#### Requirement
Reproduce the data below word for word, setting aside any picture it holds.

Dataset records Block Start

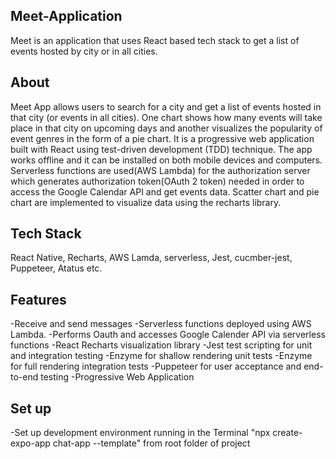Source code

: ## Meet-Application
Meet is an application that uses React based tech stack to get a list of events hosted by city or in all cities.

## About

Meet App allows users to search for a city and get a list of events hosted in that city (or events in all cities). One chart shows how many events will take place in that city on upcoming days and another visualizes the popularity of event genres in the form of a pie chart. It is a progressive web application built with React using test-driven development (TDD) technique. The app works offline and it can be installed on both mobile devices and computers. Serverless functions are used(AWS Lambda) for the authorization server which generates authorization token(OAuth 2 token) needed in order to access the Google Calendar API and get events data. Scatter chart and pie chart are implemented to visualize data using the recharts library.

## Tech Stack
React Native, Recharts, AWS Lamda, serverless, Jest, cucmber-jest, Puppeteer, Atatus etc.

## Features
-Receive and send messages
-Serverless functions deployed using AWS Lambda.
-Performs Oauth and accesses Google Calender API via serverless functions
-React Recharts visualization library
-Jest test scripting for unit and integration testing
-Enzyme for shallow rendering unit tests
-Enzyme for full rendering integration tests
-Puppeteer for user acceptance and end-to-end testing
-Progressive Web Application

## Set up
-Set up development environment running in the Terminal "npx create-expo-app chat-app --template" from root folder of project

Dataset records Block End

#### Answer for this exercise
Source code

: ## Meet-Application
Meet is an application that uses React based tech stack to get a list of events hosted by city or in all cities.

## About

Meet App allows users to search for a city and get a list of events hosted in that city (or events in all cities). One chart shows how many events will take place in that city on upcoming days and another visualizes the popularity of event genres in the form of a pie chart. It is a progressive web application built with React using test-driven development (TDD) technique. The app works offline and it can be installed on both mobile devices and computers. Serverless functions are used(AWS Lambda) for the authorization server which generates authorization token(OAuth 2 token) needed in order to access the Google Calendar API and get events data. Scatter chart and pie chart are implemented to visualize data using the recharts library.

## Tech Stack
React Native, Recharts, AWS Lamda, serverless, Jest, cucmber-jest, Puppeteer, Atatus etc.

## Features
-Receive and send messages
-Serverless functions deployed using AWS Lambda.
-Performs Oauth and accesses Google Calender API via serverless functions
-React Recharts visualization library
-Jest test scripting for unit and integration testing
-Enzyme for shallow rendering unit tests
-Enzyme for full rendering integration tests
-Puppeteer for user acceptance and end-to-end testing
-Progressive Web Application

## Set up
-Set up development environment running in the Terminal "npx create-expo-app chat-app --template" from root folder of project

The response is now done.